Panno Lancia, quella classe dimenticata.

Se Lancia sino a qualche anno fa era catalogata da Fiat come Brand premium di lusso, lo si deve sopratutto alla filosofia che Vincenzo Lancia diede al brand torinese sin dalla sua nascita: una vettura Lancia doveva avere un aspetto signorile; le attenzioni che si davano alla qualità della vettura (intesa come qualità di assemblaggio e livello di affidabilità) dovevano essere di primaria importanza; “In fondo con le automobili non c’è che una cosa che conti: la qualità” diceva Censin. Il fondatore pensava poi che il partecipare a competizioni automobilistiche non doveva essere necessariamente una priorità fondamentale nel mandare avanti un’azienda come la sua.

Altri due elementi fondamentali in una Lancia dovevano essere le raffinatezze ingegneristiche e la scelta del materiali.

Dall’acquisizione della Lancia da parte di Fiat, si è avuta però una “snaturalizzazione”nella filosofia del Brand torinese (escludendo l’elemento delle raffinatezze ingegneristiche, almeno fino alla fine degli anni 90). I numerosi casi di ruggine e di precaria affidabilità presenti nelle Lancia esportate in Inghilterra (ma non solo) danneggiarono l’illustre immagine che il Brand ottenne negli anni addietro. Cito infatti una vignetta degli inizi anni 90 che ritraeva un meccanico seduto fuori dalla sua officina dall’aria affranta, dicendo tra sé e sé: “Buon lavoro per me, se non fossero tutte Lancia!”

Anche nell’impiego dei materiali si fece un passo indietro, ed è qui che voglio soffermarmi. Il Panno Lancia, ad esempio, fu abbandonato a favore dell’Alcantara.

Quest’ultimo materiale di origini giapponesi, non ne eguagliava la qualità e l’esclusività del primo. Restato un’unicità di Lancia per quasi 10 anni (dal 1983 al 1992) e, tutt’ora in uso, non possiede un requisito fondamentale per essere reputato un materiale veramente di lusso: l’assenza di artigianalità.

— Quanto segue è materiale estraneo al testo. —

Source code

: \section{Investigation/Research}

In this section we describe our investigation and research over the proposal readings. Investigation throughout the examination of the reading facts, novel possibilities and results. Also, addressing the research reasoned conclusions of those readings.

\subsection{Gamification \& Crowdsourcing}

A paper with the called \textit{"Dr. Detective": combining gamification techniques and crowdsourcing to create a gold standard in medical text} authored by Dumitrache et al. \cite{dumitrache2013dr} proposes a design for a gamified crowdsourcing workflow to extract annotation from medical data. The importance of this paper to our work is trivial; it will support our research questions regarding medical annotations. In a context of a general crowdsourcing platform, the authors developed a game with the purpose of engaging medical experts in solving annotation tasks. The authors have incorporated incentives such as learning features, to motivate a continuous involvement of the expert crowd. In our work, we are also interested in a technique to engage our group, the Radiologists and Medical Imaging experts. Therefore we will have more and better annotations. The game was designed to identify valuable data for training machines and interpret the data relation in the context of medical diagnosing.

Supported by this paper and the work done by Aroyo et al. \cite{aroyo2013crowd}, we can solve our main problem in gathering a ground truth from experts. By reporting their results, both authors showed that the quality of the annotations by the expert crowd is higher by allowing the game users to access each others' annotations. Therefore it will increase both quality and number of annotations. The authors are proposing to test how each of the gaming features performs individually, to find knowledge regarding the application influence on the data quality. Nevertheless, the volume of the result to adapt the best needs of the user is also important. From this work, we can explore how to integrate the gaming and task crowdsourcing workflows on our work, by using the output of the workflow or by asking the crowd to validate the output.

Il Panno Lancia era infatti esattamente l’opposto dell’Alcantara: nato negli anni 20 per volere di Vincenzo Lancia, questa lana veniva prodotta inizialmente nel Nord dell’Inghilterra in alcuni esclusivi stabilimenti di tessitura, per poi più tardi essere presente anche in alcune filature del Piemonte.

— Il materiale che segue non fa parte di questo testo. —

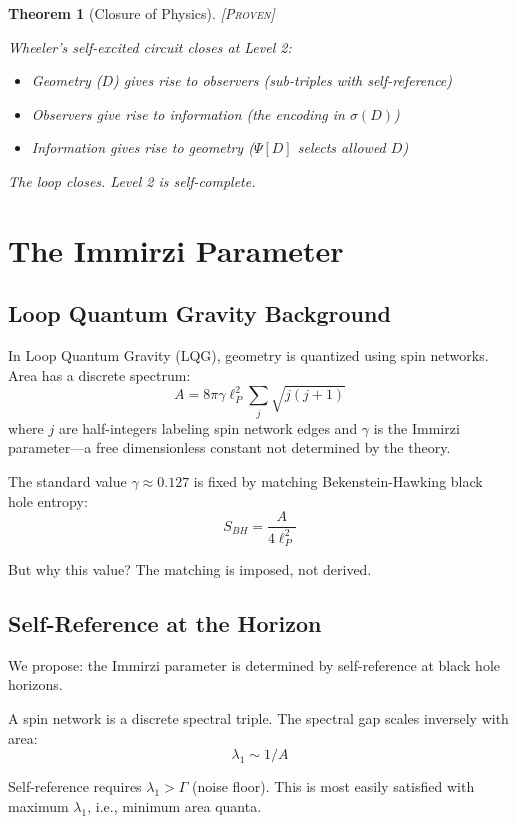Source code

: \documentclass[11pt,a4paper]{article}
\newtheorem{theorem}{Theorem}[section]
\theoremstyle{definition}
\theoremstyle{remark}
\begin{document}
\begin{theorem}[Closure of Physics]
\textsc{[Proven]}

Wheeler's self-excited circuit closes at Level 2:
\begin{itemize}
    \item Geometry ($D$) gives rise to observers (sub-triples with self-reference)
    \item Observers give rise to information (the encoding in $\sigma(D)$)
    \item Information gives rise to geometry ($\Psi[D]$ selects allowed $D$)
\end{itemize}

The loop closes. Level 2 is self-complete.
\end{theorem}

\section{The Immirzi Parameter}

\subsection{Loop Quantum Gravity Background}

In Loop Quantum Gravity (LQG), geometry is quantized using spin networks. Area has a discrete spectrum:
\[
A = 8\pi\gamma \ell_P^2 \sum_j \sqrt{j(j+1)}
\]
where $j$ are half-integers labeling spin network edges and $\gamma$ is the Immirzi parameter---a free dimensionless constant not determined by the theory.

The standard value $\gamma \approx 0.127$ is fixed by matching Bekenstein-Hawking black hole entropy:
\[
S_{BH} = \frac{A}{4\ell_P^2}
\]

But why this value? The matching is imposed, not derived.

\subsection{Self-Reference at the Horizon}

We propose: the Immirzi parameter is determined by self-reference at black hole horizons.

A spin network is a discrete spectral triple. The spectral gap scales inversely with area:
\[
\lambda_1 \sim 1/A
\]

Self-reference requires $\lambda_1 > \Gamma$ (noise floor). This is most easily satisfied with maximum $\lambda_1$, i.e., minimum area quanta.
\end{document}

 La particolarità del “Panno Lancia” era il suo costo elevato, dato dalla scelta di lane di primissima qualità, scelte dall’azienda torinese. Queste coniugavano la resistenza allo sfregamento con la morbidezza e la “vivibilità”, in termini di capacità di traspirazione.

Disponibile inizialmente in quattro colorazioni (tra cui un sofisticato azzurrino), verranno poi ridotte in due colori: il classico grigio e un beige tenue. Il panno Lancia verrà poi sellato nei punti di giunzione con sottili, ma robusti, “cannelli” in colore più scuro.

Fiat non riuscì mai più a ritrovare le lane giuste per riesumare questa pregiata selleria. Propose un rivestimento di lana simile con la Thesis, ma non non eguagliandone mai la raffinatezza artigianale e qualitativa del Panno Lancia.

Se Fiat voleva veramente perseguire la via del lusso con Lancia e lasciare la sportività a Maserati, Abarth e Alfa Romeo, avrebbe dovuto stare più attenta alle vere caratteristiche delle Lancia che furono: impeccabilità nell’assemblaggio, che avrebbe precluso un tipo di produzione più artigianale, dove le macchine (dell’assemblaggio) avrebbero dovuto avere un ruolo minore all’interno degli stabilimenti; una maggiore affidabilità della vettura; un servizio di post-vendita impeccabile; l’esclusività dei materiali e dei motori all’avanguardia (uso dell’ibrido ad esempio). Elementi che forse avrebbero richiesto investimenti maggiori rispetto a quelli previsti per un Brand sportivo come Alfa Romeo.